For each line in the data below that holds "relatable", return a copy.

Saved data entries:

■ ■ ■ ■

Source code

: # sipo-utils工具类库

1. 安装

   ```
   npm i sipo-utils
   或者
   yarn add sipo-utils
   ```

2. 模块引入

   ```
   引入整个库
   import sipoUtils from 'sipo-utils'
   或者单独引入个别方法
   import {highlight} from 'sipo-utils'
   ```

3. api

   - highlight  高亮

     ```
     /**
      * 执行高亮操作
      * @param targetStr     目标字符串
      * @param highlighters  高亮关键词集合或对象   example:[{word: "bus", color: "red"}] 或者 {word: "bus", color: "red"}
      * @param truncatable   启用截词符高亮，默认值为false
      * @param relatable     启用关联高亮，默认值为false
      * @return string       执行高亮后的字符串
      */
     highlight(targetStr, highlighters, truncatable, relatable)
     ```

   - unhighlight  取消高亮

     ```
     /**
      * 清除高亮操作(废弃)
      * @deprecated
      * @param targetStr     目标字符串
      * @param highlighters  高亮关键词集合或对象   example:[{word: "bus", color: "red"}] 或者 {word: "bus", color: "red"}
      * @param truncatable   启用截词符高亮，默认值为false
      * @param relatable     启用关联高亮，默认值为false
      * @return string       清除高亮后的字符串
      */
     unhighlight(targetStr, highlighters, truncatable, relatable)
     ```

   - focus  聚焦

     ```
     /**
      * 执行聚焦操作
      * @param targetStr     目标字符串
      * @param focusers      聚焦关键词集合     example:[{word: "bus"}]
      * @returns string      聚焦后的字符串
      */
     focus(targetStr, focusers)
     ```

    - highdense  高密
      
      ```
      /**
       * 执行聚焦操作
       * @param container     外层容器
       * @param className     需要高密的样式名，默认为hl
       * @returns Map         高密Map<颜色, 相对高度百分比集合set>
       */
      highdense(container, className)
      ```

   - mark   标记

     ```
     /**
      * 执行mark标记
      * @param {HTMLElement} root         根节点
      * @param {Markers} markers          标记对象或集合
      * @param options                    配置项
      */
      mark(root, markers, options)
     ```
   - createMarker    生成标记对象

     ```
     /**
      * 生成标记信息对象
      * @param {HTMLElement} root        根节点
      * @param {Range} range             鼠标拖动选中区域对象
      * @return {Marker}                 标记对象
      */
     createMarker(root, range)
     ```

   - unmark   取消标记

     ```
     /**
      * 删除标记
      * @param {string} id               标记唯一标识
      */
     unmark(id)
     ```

■ ■ ■ ■

* Exercise output:
      * @param relatable     启用关联高亮，默认值为false
     highlight(targetStr, highlighters, truncatable, relatable)
      * @param relatable     启用关联高亮，默认值为false
     unhighlight(targetStr, highlighters, truncatable, relatable)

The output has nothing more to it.